_Study material_

★ ★ ★ ★

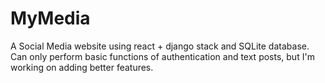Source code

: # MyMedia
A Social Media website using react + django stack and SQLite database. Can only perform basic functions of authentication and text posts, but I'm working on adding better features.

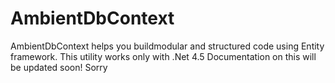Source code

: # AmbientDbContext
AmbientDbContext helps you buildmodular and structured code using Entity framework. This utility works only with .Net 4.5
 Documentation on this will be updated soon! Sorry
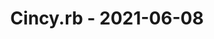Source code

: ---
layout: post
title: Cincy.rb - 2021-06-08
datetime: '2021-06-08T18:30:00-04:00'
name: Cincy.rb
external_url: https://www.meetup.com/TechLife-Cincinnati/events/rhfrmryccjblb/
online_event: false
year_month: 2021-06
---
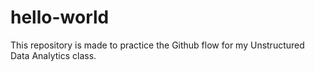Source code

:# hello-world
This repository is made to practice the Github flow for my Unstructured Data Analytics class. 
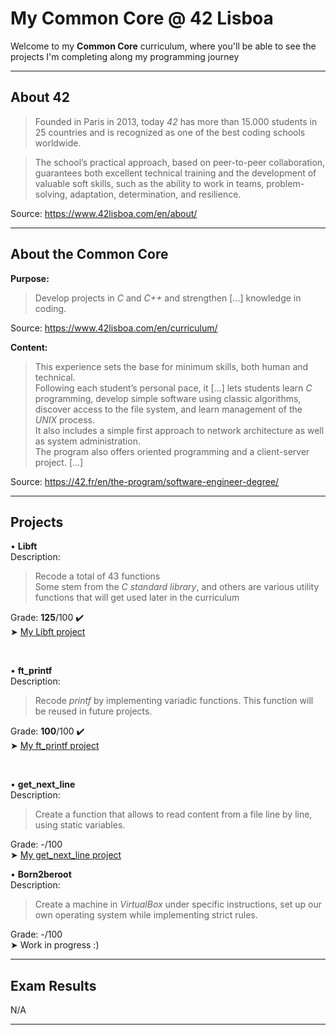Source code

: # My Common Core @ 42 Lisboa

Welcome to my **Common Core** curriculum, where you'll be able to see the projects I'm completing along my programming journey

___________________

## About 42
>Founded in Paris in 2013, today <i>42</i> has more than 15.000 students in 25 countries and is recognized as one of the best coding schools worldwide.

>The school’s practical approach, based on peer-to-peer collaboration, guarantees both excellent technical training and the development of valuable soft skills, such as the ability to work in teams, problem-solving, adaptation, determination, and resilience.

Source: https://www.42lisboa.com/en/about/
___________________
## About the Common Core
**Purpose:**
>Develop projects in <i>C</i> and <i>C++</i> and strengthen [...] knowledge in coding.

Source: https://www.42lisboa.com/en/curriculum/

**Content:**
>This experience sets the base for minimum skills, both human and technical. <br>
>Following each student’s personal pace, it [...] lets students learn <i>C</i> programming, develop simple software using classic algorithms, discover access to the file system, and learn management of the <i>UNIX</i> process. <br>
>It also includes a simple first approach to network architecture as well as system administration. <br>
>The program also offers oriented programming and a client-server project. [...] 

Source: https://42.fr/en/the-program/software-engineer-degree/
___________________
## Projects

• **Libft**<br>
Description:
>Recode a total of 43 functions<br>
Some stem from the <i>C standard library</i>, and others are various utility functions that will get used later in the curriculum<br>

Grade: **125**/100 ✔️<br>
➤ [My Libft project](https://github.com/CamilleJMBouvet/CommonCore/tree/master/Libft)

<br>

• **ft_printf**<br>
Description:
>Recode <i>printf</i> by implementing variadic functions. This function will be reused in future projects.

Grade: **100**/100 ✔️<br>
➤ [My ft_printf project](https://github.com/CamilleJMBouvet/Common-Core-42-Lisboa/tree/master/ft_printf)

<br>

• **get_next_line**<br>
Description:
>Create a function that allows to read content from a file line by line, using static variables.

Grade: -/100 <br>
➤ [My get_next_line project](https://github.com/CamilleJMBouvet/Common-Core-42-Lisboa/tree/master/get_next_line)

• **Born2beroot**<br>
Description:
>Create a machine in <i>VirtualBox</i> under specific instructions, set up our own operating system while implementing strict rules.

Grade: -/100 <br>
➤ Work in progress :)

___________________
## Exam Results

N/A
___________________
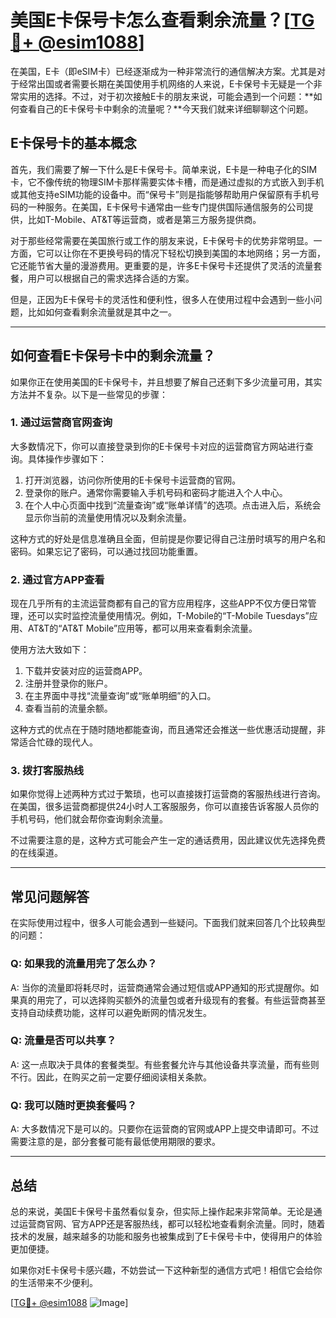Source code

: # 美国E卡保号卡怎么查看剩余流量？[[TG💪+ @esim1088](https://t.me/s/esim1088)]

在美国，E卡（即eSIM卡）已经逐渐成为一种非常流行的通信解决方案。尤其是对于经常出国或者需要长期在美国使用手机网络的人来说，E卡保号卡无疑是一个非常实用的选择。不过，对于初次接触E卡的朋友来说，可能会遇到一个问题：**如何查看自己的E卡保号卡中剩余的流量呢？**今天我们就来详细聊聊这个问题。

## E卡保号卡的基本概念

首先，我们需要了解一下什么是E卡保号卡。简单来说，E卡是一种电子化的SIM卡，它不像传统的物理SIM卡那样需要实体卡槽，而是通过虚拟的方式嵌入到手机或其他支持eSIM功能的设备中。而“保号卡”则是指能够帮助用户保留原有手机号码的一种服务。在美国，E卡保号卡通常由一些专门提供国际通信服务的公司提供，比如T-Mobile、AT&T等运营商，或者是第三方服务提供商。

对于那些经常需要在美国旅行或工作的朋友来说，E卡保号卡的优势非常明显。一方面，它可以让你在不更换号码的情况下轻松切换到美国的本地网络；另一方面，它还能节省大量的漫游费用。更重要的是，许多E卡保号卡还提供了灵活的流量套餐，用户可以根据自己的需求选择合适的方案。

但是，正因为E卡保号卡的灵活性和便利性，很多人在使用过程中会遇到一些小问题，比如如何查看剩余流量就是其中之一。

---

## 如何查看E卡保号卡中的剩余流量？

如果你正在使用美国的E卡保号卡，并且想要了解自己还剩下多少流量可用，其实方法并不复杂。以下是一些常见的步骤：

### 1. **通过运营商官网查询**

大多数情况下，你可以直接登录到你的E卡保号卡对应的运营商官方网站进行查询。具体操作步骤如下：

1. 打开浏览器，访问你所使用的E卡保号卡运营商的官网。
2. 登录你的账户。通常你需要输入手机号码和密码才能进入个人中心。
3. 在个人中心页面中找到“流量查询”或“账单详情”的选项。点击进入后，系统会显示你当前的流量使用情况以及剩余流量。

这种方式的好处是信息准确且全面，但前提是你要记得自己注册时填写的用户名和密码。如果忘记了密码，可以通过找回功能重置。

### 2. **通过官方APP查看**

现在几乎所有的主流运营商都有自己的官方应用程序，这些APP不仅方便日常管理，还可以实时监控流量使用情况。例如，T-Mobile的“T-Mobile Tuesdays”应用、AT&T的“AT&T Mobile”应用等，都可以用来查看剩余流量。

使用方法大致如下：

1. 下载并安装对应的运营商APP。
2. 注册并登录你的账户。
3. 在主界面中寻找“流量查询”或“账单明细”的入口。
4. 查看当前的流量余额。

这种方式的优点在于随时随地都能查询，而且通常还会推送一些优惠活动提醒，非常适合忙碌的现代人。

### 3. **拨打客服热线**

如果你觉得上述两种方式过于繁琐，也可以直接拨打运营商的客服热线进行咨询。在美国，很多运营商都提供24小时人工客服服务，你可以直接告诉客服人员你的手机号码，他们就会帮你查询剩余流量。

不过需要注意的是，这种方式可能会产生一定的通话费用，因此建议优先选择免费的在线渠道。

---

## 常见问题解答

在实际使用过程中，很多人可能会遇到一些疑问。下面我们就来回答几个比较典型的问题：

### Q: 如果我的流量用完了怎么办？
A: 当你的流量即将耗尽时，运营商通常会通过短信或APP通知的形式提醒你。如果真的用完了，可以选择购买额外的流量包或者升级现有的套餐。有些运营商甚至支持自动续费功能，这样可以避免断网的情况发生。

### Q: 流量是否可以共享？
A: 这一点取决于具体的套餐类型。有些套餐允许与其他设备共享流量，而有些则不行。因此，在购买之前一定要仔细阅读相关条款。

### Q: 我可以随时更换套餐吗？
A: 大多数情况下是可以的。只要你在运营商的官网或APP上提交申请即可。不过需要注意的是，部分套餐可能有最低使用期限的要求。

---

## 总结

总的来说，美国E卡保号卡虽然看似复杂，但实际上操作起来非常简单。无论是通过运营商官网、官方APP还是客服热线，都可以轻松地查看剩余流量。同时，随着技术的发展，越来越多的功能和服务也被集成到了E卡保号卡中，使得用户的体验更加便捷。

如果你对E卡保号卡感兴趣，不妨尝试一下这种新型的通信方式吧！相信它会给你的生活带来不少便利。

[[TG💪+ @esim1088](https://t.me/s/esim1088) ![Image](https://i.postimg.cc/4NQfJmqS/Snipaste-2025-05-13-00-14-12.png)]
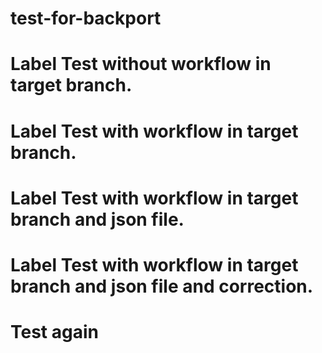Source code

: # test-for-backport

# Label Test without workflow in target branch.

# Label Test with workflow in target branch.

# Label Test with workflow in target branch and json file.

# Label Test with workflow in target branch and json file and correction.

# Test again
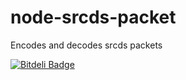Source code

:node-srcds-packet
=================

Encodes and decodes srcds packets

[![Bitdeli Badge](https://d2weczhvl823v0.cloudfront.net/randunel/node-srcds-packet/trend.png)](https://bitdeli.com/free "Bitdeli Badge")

★ ★ ★ ★

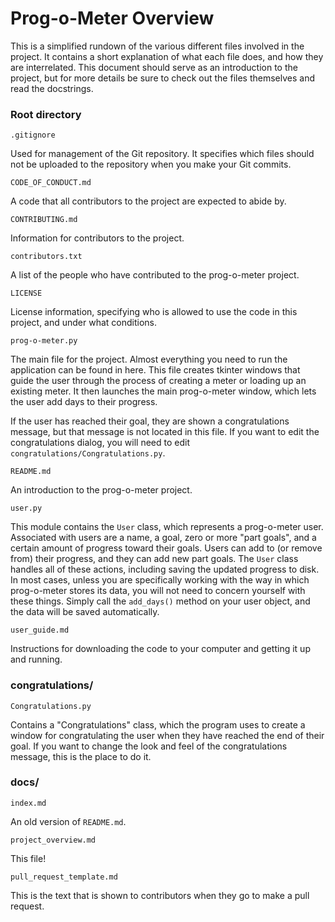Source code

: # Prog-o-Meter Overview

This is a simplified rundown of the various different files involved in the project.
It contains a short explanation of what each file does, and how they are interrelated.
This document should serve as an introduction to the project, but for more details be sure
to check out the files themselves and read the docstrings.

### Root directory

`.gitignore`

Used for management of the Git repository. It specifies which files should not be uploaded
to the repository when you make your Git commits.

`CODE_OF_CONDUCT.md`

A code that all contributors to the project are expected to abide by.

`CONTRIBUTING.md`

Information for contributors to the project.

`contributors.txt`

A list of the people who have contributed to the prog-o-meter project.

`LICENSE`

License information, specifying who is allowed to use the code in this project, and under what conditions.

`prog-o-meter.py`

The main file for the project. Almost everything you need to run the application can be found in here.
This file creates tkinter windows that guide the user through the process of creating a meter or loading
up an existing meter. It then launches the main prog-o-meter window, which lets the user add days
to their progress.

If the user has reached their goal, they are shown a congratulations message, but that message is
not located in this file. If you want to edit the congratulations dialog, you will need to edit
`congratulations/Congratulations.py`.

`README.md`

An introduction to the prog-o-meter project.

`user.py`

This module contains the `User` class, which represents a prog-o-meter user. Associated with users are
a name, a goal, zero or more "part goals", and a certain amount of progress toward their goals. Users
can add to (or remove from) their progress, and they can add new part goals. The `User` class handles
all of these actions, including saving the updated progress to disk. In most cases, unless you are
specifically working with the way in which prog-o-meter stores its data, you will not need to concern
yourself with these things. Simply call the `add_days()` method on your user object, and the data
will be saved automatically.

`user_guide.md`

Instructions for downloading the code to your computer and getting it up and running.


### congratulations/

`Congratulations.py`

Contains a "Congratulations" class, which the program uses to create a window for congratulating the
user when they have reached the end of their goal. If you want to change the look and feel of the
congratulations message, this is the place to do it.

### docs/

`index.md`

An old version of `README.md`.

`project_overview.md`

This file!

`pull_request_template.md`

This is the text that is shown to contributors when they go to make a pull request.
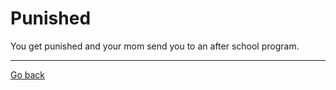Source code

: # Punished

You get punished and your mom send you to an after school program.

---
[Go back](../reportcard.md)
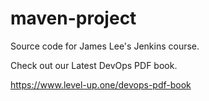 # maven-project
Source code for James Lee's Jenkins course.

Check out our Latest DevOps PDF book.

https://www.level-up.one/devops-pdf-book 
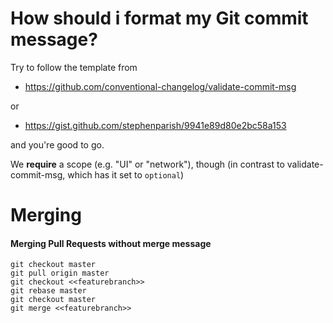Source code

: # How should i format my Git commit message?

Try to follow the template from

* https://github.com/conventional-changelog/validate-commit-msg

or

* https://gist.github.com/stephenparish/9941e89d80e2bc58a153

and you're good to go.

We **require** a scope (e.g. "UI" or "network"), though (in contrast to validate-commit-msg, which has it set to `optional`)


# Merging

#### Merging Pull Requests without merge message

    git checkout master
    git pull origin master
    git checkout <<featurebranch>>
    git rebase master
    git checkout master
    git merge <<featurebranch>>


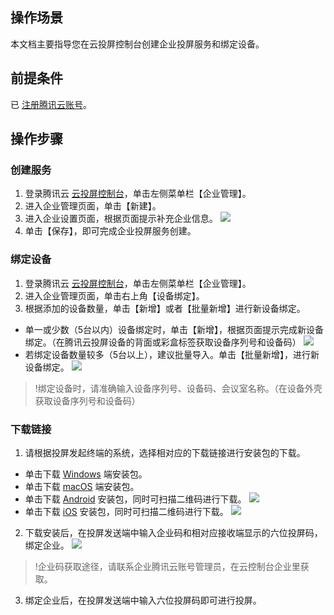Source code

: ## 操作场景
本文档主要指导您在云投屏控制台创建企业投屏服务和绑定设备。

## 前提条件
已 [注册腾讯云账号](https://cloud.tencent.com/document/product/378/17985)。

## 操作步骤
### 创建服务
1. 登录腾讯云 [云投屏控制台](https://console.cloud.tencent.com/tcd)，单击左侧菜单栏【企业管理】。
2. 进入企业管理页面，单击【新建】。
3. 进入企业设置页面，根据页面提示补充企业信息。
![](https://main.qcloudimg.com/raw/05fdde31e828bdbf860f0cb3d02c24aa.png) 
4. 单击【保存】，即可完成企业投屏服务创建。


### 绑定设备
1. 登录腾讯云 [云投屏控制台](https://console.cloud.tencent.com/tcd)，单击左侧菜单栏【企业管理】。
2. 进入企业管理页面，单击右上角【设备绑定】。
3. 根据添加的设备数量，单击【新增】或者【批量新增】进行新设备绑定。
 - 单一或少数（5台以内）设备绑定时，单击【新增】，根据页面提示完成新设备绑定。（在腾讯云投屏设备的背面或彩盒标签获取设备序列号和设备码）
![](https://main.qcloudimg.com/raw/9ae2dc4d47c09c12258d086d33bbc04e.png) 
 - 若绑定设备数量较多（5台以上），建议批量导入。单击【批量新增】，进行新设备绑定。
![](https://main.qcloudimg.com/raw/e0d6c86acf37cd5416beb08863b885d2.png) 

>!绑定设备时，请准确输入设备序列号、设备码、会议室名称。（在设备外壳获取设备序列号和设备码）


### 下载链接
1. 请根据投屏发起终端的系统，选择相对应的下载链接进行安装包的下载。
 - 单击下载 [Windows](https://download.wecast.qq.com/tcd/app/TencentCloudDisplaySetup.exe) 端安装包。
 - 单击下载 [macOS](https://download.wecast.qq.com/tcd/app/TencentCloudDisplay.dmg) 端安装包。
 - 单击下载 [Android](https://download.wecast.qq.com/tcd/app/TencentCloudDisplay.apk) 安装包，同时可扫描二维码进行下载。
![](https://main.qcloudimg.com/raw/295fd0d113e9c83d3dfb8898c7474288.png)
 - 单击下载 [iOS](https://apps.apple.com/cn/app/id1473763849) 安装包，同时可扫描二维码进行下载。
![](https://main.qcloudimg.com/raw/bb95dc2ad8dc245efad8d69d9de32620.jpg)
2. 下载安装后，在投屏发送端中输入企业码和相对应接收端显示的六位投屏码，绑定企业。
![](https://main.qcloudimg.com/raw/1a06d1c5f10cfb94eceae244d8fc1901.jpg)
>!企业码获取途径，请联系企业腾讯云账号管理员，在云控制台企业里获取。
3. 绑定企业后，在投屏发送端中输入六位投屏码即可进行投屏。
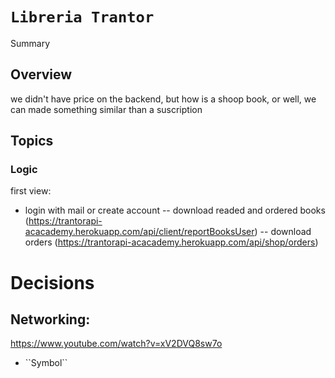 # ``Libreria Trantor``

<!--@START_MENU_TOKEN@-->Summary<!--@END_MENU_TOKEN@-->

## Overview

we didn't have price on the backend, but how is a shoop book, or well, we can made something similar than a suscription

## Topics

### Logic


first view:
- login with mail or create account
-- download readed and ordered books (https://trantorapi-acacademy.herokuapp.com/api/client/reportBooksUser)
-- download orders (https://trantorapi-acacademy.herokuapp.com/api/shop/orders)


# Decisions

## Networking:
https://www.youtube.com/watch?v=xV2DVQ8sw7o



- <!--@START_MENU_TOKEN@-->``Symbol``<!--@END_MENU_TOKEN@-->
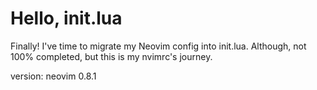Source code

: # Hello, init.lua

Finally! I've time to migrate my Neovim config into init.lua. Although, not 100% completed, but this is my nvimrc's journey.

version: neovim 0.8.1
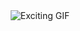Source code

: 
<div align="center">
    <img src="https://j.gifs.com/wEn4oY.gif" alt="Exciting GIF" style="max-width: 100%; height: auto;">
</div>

★ ★ ★ ★

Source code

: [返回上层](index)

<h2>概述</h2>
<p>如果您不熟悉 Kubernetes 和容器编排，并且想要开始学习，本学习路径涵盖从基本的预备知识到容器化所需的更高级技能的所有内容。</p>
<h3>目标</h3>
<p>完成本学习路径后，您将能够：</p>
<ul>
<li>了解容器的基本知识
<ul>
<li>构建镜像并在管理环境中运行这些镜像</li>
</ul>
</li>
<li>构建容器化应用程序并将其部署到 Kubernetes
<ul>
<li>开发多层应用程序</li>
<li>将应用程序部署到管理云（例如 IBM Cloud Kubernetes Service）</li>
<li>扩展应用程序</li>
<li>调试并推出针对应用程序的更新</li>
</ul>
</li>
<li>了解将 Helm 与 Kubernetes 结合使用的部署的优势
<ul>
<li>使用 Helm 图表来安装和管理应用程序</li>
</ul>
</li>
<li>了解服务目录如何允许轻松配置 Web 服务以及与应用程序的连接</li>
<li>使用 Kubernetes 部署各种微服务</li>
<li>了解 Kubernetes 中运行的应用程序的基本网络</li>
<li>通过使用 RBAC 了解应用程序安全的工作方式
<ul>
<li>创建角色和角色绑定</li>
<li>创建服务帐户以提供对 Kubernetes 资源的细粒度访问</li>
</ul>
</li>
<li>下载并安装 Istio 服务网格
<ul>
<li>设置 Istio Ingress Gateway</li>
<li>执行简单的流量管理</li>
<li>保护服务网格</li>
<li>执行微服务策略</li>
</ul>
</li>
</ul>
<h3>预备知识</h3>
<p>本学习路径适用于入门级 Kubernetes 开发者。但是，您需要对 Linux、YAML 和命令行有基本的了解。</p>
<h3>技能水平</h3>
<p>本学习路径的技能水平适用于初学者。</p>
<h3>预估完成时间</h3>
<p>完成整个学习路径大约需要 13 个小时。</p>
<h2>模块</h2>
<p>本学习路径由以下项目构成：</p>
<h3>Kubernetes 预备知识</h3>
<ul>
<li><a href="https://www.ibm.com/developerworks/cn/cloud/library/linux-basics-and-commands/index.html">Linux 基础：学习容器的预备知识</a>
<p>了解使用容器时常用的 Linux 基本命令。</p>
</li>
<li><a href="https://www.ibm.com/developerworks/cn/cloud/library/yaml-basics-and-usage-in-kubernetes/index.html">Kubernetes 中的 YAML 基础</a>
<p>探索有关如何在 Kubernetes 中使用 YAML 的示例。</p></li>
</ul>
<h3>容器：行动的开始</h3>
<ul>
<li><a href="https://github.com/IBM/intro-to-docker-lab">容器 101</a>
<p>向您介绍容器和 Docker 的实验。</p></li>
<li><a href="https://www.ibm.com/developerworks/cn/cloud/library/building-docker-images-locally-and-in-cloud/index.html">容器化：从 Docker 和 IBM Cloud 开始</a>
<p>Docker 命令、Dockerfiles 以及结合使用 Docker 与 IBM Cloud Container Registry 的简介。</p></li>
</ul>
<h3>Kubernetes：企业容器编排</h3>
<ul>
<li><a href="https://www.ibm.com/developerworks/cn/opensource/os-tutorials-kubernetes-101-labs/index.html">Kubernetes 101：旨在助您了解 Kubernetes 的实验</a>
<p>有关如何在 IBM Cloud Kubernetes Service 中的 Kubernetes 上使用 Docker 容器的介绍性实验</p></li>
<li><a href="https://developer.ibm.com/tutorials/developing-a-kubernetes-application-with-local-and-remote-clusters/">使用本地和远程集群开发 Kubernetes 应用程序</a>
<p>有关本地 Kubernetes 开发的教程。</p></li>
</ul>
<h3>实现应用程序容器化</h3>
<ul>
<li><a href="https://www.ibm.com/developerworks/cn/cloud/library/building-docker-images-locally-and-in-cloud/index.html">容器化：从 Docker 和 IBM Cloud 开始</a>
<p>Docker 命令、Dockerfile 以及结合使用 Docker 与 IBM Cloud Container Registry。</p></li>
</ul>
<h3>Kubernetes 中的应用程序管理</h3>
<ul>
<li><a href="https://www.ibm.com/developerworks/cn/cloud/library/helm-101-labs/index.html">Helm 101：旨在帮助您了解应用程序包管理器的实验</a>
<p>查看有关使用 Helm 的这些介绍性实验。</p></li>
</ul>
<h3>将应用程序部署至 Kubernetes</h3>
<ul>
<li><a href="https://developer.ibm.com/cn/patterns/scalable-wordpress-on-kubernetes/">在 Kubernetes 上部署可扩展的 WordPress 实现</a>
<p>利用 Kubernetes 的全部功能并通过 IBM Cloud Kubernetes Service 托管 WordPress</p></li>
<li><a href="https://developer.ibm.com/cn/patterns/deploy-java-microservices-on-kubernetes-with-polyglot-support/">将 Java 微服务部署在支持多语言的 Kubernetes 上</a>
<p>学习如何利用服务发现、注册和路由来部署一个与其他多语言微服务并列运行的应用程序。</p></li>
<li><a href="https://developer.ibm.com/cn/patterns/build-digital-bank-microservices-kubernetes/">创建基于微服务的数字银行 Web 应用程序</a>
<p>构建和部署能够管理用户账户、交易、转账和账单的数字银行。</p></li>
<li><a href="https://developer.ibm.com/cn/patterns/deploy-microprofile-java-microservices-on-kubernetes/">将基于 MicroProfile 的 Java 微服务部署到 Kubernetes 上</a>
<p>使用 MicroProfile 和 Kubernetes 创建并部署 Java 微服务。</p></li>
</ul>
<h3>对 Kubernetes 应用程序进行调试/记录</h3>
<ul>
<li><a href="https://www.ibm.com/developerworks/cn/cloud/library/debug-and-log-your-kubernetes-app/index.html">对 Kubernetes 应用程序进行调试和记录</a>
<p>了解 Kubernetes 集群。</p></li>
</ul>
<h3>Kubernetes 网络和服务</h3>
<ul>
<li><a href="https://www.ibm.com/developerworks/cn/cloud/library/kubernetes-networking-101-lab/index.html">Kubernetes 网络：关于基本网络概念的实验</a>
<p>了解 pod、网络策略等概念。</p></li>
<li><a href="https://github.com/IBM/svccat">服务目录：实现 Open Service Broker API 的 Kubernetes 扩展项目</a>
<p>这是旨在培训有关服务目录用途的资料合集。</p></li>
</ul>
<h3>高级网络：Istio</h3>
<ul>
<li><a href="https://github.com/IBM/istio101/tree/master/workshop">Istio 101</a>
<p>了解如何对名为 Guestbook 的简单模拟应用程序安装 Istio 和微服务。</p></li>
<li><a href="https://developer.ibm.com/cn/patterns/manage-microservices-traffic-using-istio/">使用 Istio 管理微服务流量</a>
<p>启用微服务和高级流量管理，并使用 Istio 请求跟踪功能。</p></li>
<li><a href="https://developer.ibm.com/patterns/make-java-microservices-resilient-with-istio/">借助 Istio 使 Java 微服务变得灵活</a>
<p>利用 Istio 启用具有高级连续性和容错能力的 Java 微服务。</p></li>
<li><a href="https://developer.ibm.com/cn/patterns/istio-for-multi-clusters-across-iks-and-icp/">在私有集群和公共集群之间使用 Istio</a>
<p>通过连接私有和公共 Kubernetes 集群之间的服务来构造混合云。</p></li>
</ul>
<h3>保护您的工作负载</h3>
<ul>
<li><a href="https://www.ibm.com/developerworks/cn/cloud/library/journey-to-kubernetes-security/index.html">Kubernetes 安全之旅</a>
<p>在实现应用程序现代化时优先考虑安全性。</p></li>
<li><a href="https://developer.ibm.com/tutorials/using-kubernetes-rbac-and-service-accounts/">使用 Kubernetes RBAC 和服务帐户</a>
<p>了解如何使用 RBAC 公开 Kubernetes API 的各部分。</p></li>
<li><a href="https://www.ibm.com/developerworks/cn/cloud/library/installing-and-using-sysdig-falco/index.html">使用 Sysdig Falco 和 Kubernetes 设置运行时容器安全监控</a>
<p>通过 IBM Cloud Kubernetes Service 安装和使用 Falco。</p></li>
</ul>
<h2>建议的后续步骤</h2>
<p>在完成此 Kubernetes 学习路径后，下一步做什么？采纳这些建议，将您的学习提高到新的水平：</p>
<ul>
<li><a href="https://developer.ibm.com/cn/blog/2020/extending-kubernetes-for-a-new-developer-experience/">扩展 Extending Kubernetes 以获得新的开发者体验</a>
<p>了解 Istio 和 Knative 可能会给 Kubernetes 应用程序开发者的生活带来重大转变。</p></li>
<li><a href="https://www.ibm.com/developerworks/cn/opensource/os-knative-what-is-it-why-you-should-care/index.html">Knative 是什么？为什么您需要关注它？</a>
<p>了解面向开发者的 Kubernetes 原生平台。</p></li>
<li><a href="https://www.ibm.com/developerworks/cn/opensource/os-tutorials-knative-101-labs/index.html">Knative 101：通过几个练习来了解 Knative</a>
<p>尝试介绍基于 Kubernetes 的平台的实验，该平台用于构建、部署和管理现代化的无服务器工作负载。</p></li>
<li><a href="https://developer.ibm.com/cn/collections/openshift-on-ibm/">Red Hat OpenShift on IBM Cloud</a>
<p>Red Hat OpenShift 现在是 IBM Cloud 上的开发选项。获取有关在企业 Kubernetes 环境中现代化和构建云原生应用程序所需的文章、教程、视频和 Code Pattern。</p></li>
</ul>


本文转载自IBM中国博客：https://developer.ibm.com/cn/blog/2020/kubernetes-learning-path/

★ ★ ★ ★

_Task to carry out_
Wherever the word "need" turns up in a line of the entries above, copy that line.

_Response to this exercise_
The main file for the project. Almost everything you need to run the application can be found in here.
not located in this file. If you want to edit the congratulations dialog, you will need to edit
specifically working with the way in which prog-o-meter stores its data, you will not need to concern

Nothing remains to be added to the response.